Esperanza Spalding (Barbican Centre, Friday 08 April. Review by Fran Hardcastle, photo credit: Roger Thomas)
Esperanza Spalding entered the Barbican stage in darkness, kicked off her shoes and poured a glass of wine. What followed was a short taste of honeyed chamber music for string trio (Jody Redhage, Sara Caswell and Lois Martin). The mini living room set brought a dash of theatricality, but it was a warm, welcoming and original touch, typical of the performing style that allowed her to defy the odds, and to win her the Grammy for Best New Artist.
While the music she performs draws influence from her classical roots, adding inflections of folk and world, the concoction is distinctly creatively fresh. Complex challenging time signatures sound organic. The sweetest songs avoid becoming overtly saccharine by the use of meaty harmony. The occasional use of vocals from Leala Cyr as part of the musical texture added to the orchestration of works like Knowledge of Good and Evil.

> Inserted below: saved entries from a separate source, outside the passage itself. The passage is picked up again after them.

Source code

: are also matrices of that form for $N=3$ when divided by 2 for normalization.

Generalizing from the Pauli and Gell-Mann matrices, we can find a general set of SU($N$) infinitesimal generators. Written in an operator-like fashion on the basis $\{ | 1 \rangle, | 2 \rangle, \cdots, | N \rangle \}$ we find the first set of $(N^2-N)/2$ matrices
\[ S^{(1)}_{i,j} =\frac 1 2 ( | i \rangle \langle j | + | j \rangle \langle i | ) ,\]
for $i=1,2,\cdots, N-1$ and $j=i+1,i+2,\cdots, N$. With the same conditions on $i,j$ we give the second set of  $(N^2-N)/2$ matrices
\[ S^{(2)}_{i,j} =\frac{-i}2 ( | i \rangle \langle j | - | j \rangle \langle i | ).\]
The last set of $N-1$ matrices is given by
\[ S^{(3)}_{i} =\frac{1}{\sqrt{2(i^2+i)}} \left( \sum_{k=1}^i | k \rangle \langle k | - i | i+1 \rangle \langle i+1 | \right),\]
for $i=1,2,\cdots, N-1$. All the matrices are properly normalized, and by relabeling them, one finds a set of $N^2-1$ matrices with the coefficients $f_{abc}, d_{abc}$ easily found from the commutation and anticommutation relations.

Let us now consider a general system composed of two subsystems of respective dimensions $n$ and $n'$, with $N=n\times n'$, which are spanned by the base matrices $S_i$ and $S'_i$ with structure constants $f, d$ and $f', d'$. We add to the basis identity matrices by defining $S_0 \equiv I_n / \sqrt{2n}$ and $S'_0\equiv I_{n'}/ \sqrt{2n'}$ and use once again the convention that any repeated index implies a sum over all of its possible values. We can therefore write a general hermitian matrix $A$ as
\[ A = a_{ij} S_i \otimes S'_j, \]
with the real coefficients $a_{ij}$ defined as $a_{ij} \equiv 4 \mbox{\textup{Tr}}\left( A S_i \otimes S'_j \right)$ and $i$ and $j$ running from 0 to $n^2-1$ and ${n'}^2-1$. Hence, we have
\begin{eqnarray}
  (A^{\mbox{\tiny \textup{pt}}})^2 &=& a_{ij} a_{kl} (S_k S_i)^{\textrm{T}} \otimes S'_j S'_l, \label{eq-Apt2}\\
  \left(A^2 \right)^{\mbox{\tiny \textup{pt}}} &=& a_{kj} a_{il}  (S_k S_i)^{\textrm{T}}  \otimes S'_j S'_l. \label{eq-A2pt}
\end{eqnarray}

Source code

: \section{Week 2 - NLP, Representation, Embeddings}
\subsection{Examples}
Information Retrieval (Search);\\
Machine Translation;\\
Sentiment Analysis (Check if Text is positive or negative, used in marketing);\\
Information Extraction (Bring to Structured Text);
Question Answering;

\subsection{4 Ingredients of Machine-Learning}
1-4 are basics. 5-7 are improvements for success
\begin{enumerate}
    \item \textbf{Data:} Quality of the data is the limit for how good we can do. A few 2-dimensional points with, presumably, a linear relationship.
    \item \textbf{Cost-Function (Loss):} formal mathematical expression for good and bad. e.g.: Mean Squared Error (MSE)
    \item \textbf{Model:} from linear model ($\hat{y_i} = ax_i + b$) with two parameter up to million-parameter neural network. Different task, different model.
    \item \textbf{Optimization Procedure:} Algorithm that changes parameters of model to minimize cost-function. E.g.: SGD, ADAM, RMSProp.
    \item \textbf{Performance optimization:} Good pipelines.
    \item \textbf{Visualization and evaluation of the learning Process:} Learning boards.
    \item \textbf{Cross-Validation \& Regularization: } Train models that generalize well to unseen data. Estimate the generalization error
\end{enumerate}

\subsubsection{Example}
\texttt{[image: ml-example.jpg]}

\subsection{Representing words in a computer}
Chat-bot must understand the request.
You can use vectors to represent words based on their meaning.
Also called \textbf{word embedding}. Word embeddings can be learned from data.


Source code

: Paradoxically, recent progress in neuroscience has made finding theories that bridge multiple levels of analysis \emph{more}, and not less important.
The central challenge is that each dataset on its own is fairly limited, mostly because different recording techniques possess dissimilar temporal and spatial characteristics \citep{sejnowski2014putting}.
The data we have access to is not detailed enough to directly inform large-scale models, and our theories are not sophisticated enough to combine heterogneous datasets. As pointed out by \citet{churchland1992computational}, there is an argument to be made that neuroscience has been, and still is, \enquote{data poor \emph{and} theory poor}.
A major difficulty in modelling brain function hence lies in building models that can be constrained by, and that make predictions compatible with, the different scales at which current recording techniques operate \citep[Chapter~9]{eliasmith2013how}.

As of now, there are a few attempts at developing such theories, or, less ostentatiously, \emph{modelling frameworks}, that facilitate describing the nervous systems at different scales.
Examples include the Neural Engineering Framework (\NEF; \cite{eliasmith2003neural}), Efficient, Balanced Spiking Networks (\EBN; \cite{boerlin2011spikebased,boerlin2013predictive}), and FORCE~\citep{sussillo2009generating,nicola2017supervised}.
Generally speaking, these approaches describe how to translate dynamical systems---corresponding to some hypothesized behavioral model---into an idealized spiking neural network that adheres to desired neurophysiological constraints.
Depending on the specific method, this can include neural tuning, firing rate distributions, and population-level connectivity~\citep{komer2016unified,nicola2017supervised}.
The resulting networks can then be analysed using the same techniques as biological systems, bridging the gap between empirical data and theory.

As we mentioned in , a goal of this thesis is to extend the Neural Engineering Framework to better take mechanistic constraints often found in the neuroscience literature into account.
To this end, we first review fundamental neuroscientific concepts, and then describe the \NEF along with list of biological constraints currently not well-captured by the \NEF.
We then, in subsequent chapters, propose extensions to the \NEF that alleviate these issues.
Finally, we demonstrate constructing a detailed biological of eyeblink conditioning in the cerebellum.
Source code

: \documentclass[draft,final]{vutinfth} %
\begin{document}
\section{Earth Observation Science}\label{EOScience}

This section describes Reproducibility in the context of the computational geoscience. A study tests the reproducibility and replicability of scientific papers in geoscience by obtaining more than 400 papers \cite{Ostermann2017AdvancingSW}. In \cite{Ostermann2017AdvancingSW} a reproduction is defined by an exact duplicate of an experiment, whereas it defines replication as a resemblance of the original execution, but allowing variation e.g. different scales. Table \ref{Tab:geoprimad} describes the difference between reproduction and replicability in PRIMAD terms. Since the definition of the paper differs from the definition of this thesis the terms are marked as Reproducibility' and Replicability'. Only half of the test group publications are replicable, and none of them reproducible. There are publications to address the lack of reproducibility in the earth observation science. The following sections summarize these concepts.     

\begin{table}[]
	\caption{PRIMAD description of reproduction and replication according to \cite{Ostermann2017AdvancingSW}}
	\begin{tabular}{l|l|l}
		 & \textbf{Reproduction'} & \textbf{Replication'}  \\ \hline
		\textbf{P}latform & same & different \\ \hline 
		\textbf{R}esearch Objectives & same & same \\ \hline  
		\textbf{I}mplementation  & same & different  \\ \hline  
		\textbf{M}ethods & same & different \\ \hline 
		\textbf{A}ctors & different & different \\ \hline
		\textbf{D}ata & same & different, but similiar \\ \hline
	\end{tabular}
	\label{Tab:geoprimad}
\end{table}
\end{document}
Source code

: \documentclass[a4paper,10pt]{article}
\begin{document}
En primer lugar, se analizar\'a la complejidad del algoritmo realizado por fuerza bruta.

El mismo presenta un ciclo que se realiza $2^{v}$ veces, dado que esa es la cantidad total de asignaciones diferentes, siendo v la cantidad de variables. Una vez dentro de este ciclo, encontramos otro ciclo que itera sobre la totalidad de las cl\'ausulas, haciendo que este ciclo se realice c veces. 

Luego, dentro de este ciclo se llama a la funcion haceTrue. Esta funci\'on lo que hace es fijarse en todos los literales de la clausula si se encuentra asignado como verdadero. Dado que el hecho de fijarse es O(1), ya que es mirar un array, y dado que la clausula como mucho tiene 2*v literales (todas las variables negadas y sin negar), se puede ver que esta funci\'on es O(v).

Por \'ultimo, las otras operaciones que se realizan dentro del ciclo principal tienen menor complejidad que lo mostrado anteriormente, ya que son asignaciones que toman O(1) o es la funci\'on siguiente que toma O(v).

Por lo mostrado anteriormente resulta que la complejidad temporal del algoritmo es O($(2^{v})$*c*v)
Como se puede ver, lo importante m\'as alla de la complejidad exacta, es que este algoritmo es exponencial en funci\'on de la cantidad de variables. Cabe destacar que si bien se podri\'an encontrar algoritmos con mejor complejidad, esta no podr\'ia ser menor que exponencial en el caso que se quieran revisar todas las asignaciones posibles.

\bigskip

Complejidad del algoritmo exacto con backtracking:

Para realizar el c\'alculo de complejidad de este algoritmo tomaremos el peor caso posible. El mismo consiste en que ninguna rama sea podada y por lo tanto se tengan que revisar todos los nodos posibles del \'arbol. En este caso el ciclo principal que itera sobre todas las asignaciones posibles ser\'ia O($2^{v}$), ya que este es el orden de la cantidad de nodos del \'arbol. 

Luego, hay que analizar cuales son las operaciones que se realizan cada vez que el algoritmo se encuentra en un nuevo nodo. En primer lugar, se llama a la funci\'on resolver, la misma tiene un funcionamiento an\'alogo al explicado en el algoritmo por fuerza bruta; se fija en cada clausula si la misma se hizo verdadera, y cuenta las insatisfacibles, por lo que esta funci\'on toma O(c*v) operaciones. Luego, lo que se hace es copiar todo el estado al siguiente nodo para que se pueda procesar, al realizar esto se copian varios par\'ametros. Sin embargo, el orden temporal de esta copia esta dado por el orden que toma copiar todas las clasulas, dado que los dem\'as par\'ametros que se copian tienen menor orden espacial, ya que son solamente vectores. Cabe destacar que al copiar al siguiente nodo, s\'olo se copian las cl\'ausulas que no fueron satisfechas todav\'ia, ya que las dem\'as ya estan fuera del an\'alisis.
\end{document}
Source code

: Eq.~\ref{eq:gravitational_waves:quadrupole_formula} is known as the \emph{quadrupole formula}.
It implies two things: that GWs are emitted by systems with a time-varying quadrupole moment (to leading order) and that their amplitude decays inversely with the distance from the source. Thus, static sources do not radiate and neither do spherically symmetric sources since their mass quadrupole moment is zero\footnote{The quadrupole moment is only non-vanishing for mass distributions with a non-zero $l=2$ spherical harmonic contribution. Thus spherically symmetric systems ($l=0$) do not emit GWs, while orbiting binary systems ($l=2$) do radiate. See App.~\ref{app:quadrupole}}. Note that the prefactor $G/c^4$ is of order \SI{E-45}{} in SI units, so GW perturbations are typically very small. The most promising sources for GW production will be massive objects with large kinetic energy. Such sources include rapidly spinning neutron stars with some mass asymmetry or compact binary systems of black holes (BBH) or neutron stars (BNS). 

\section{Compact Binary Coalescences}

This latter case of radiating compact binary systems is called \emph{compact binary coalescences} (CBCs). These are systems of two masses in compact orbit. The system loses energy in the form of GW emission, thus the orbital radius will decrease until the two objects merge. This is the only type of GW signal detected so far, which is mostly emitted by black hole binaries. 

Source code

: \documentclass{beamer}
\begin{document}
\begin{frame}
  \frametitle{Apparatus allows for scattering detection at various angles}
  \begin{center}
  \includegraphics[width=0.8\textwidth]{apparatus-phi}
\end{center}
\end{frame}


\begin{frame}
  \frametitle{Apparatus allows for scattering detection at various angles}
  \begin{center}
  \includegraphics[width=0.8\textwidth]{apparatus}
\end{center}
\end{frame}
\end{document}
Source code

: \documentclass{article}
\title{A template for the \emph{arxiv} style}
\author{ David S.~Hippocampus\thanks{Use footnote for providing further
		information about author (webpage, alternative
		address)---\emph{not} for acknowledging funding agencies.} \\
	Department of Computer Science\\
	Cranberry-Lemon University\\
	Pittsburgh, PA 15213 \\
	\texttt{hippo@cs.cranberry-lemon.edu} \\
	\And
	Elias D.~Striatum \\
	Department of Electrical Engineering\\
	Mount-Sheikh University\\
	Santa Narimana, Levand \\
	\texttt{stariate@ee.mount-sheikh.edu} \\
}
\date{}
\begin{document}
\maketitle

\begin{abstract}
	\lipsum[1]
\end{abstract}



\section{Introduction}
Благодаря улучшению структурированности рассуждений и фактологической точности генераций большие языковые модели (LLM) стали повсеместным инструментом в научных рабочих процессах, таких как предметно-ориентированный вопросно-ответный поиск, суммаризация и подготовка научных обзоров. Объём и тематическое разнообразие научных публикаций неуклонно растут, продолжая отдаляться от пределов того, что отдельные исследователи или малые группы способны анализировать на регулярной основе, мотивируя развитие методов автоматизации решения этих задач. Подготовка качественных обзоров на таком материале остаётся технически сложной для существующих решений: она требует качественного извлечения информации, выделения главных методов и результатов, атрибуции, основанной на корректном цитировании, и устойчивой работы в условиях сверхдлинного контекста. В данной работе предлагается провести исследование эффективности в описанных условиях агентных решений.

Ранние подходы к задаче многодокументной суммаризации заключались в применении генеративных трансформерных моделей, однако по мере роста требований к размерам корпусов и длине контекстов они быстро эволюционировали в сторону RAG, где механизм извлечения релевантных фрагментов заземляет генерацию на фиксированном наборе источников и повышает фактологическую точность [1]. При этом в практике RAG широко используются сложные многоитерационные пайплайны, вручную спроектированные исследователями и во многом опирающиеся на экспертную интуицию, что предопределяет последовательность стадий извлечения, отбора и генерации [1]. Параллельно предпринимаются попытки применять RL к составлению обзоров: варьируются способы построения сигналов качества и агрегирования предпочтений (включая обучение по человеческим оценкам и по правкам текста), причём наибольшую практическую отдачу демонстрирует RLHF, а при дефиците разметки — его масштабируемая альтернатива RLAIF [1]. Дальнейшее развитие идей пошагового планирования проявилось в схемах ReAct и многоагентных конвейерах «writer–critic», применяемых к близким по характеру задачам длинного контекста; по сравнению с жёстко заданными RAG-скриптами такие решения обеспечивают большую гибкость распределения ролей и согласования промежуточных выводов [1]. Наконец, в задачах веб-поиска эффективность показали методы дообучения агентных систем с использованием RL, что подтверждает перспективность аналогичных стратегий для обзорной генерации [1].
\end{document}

Spalding’s characterful voice slipped from soft smoky hues to wild free gut- wrenching cries of emotion. Her mature and heartfelt interpretation of Wild is the Wind belied her 26 years and brought me to tears. Whilst her vocal virtuousity was reflective of early Norma Winstone in the pitch perfect vocalese of Chacarera. On the bass, solos had her flying fingers dance around the instrument, or pulling out a warm sonorous tone with her bow.
Spalding displayed her flair for the dramatic in a captivating performance of Apple Blossoms, taking a seat to perform the song as though narrating a story. Her touching use of body language brought the lyrics to life. The exchange of spoken introductions for monologues building to recitative passages to segue into charts was effective if towards the end, a tad overused.
The highlight of the evening, the vibrant latin tinged What A Friend, saw a welcome opportunity for pianist Leo Genovese to let rip supported by brief spurts of fire from percussionist Richie Barshay. It was a shame there weren’t more chances to hear from these pretty spectacular musicians, but this didn’t mar the rapture of the audience in watching Spalding really hitting it on the bass, revelling in the interaction of her powerful band. Along with Winter Sun, it doesn’t seem far-reaching to liken her writing to Stevie Wonder in the ability to produce jubilant music that lives on in your head long after the performance.